The radical direction that politics has taken gives ammunition to the argument that there should be a complete ban on people moving between the political and judicial domains.

In February 2020, the opposition party overcame resistance from the ruling party and reached an agreement to ban people who have participated in politics from working in the judicial branch (including the courts and the prosecution service) for three years. And in the current session of the National Assembly, some members of the opposition party have submitted a bill that would ban people who have served in the judicial branch from participating in politics for one year after resigning.

Both of these measures are merely populism at work. Fine judges and fine politicians both have the same requirement: namely, neutrality about values. Neutrality here simply means withholding judgement about values.

When the judiciary is politicized, politics comes under the sway of the judiciary. In order to rectify this situation, politicians must take it upon themselves to recover their fundamental values. Politics means resolving conflict and helping the nation reach a consensus.

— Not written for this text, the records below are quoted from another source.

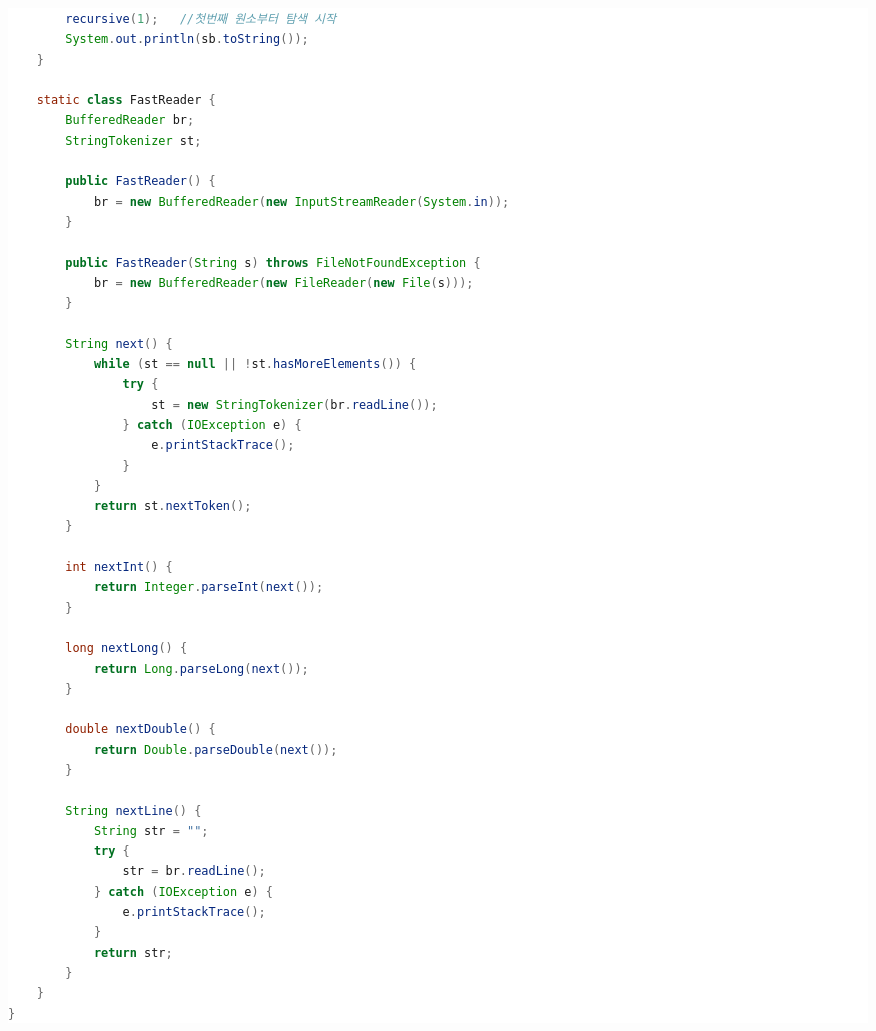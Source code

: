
 ```java
        recursive(1);   //첫번째 원소부터 탐색 시작
        System.out.println(sb.toString());
    }

    static class FastReader {
        BufferedReader br;
        StringTokenizer st;

        public FastReader() {
            br = new BufferedReader(new InputStreamReader(System.in));
        }

        public FastReader(String s) throws FileNotFoundException {
            br = new BufferedReader(new FileReader(new File(s)));
        }

        String next() {
            while (st == null || !st.hasMoreElements()) {
                try {
                    st = new StringTokenizer(br.readLine());
                } catch (IOException e) {
                    e.printStackTrace();
                }
            }
            return st.nextToken();
        }

        int nextInt() {
            return Integer.parseInt(next());
        }

        long nextLong() {
            return Long.parseLong(next());
        }

        double nextDouble() {
            return Double.parseDouble(next());
        }

        String nextLine() {
            String str = "";
            try {
                str = br.readLine();
            } catch (IOException e) {
                e.printStackTrace();
            }
            return str;
        }
    }
}
```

Reestablishing institutional principles of National Assembly

Why don’t we lift many of the behavioral restrictions and prohibitions in the public official electoral system, since they’re one of the major elements of conflict, and reestablish the institutional principles of a functional National Assembly?

More fundamentally, why don’t we have elected officials surrender much of their authority together? What about agreeing to revise the constitution so as to place restrictions on Korea’s imperial presidency and devolve some of those powers? Under that framework, wouldn’t it be possible to talk about the courts refraining from interfering with political authority?

We seem to have entered an era in which politics has drifted so far from its mission and become such a travesty that the judiciary has the power at any time to threaten the political leaders elected by the people. The politicization of the judiciary is a reaction to the judiciary’s sway over politics. It’s time for politicians to start thinking once more about a spirit of consensus and self-reform.